Tuesday, November 24, 2009

Strength is the key

The HK market was down more than 300 pts today following the big sell-off in China. The government is requiring the banks to increase their capital requirements; thus, speculation arose that these companies would have to place shares at deep discounts. With that news, the Shanghai Composite crashed from up 20+ pts to down 110+ pts.

The good news is, I survived. Luckily, I was able to gain about 5% from my investment in Brilliance Auto. Plus, I didn't get hit much in the afternoon because I was holding a defensive stock (HK:371) which was unusually strong today. I'm hoping that its strength will persist until tomorrow.
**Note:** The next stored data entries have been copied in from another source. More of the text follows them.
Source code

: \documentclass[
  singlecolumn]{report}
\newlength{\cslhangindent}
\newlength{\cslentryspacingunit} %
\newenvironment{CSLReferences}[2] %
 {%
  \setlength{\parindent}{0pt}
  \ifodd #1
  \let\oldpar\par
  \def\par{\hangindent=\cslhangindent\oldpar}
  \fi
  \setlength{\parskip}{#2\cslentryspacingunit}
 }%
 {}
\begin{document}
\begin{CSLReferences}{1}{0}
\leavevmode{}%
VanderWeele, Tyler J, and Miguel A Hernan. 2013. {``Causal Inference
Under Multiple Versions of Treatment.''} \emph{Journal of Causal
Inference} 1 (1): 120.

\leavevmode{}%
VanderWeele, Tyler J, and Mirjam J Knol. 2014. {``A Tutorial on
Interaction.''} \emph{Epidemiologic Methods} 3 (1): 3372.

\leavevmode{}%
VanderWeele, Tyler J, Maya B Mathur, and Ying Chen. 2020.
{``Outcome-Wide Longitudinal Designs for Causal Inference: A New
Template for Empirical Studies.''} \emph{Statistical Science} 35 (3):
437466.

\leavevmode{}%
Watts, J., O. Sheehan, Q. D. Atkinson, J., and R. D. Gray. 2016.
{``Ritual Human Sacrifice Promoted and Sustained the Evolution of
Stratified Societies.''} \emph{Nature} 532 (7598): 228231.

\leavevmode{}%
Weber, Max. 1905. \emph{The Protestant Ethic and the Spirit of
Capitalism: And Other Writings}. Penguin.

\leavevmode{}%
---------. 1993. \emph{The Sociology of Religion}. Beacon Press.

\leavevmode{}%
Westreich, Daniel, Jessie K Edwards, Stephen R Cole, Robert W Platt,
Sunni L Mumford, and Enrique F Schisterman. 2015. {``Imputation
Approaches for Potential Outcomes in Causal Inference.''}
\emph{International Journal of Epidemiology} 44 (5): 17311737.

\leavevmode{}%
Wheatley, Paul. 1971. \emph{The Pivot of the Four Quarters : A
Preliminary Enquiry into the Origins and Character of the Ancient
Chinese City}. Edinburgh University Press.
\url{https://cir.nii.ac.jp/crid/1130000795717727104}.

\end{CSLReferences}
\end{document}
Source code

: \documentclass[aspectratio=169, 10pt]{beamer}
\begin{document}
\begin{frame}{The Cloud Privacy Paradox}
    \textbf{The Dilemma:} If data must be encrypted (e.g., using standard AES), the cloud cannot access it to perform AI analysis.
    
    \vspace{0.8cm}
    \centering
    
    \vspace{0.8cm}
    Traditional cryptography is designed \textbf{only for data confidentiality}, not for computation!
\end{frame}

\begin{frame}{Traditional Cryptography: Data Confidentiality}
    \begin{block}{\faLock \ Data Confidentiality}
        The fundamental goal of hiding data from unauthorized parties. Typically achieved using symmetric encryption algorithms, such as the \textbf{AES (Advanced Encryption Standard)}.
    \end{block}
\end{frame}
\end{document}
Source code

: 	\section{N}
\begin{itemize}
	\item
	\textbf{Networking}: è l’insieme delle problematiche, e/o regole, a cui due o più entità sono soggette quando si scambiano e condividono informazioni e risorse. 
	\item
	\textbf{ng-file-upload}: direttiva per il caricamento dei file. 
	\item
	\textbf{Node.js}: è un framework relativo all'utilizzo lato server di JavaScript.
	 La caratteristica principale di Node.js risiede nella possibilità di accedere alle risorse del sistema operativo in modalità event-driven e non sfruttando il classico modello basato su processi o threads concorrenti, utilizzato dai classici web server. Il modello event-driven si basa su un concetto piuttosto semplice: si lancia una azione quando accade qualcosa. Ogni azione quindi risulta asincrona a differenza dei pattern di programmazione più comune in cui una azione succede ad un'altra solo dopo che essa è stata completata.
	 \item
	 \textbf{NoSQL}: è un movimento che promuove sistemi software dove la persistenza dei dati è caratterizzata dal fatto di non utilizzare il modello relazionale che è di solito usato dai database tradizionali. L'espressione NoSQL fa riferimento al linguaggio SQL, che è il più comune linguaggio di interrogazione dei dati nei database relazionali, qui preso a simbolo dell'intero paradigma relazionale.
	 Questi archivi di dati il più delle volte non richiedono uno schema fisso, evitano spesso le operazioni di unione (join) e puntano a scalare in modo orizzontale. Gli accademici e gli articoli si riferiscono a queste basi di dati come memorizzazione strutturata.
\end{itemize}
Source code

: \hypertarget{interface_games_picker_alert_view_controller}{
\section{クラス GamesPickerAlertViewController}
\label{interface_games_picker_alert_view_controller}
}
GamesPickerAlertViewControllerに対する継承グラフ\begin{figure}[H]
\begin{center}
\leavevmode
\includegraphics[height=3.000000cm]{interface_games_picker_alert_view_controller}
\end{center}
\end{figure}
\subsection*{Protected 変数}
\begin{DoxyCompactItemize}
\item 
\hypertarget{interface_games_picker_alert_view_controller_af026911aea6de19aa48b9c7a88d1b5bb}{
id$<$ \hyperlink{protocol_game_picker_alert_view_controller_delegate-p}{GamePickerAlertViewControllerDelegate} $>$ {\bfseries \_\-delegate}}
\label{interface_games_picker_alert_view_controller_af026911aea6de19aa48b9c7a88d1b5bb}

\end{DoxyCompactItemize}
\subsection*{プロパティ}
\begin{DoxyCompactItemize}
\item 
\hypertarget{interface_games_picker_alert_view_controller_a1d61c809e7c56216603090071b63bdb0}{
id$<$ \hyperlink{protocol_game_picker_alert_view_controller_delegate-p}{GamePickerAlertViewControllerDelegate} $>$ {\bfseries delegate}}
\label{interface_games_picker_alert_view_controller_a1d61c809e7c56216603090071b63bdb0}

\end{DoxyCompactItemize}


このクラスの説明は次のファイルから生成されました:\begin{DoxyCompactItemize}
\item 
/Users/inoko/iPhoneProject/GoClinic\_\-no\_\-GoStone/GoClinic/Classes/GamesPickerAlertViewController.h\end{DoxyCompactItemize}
For the past few weeks now, I've been making money in down days and losing money in up days. I thought it was kind of weird at first, but upon further reflection, I realized that the reason for this anomaly is very logical. During down days, right off the open, it's stark clear to everyone which stocks have innate strength that even a tumbling index could not dissipate. However, during up days, it's not so clear which issues are strong enough to climb further within the day.

Thus, the lesson of the day is: if you're long the market, always look for strength. The ADX indicator (measures momentum) is your cheating. The higher it is (preferably above 35), the higher your chances of surviving a weak market. For example, as you can see in the image below, the stock I held today has been very strong. Its ADX is 50 (the black line), and it's above all the moving averages (also a sign of strength).

Monday, November 23, 2009

Philippine Market Tip

MPI: Metro Pacific Investments

As you can see from the chart below, the MACD has just signaled a "bullish divergence," wherein the MACD has had a "low" and a "higher low," while price has had a "high" and a "lower high." This indicates that the momentum to the downside is decelerating, and the sell-off may be over.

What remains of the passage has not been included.